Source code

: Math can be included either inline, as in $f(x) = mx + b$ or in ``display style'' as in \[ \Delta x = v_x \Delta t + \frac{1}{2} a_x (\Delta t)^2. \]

★ ★ ★ ★

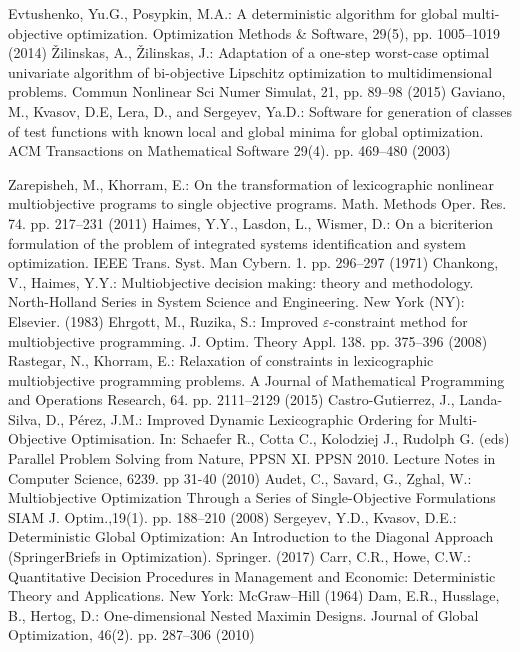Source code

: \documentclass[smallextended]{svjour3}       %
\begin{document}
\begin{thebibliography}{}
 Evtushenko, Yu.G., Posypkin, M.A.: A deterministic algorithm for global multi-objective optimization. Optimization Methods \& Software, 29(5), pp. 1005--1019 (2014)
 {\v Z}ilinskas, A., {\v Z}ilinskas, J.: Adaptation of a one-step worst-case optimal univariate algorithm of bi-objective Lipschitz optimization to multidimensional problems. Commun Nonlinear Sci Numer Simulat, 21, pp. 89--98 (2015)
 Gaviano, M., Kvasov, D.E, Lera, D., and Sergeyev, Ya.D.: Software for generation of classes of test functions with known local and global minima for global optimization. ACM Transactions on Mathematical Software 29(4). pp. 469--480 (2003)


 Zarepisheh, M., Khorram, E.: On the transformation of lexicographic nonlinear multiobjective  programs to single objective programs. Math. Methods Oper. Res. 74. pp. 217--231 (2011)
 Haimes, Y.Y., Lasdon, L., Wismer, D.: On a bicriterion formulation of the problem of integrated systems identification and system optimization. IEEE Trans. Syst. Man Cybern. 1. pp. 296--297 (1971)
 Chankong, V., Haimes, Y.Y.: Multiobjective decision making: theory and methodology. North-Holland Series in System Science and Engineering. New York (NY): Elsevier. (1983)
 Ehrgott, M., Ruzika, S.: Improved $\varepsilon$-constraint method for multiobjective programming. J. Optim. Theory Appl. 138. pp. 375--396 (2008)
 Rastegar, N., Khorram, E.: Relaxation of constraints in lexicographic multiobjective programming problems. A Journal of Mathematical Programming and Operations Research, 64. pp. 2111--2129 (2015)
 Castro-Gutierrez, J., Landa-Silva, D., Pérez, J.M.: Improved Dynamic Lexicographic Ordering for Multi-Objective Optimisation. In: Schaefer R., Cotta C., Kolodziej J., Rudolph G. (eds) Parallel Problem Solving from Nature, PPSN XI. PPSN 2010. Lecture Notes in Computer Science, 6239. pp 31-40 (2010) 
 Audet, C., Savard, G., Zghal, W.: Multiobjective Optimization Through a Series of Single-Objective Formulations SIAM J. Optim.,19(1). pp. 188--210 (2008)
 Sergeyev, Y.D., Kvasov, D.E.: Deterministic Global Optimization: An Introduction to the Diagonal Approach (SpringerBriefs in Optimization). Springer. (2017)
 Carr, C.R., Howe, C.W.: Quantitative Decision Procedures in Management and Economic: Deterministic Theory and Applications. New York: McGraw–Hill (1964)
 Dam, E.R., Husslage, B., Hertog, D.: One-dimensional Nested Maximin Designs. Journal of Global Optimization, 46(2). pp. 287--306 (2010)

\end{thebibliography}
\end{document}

★ ★ ★ ★

▸ Task brief: State the number of lines in this listing that contain the string "algorithm", and add nothing else.

▸ Problem solution: 2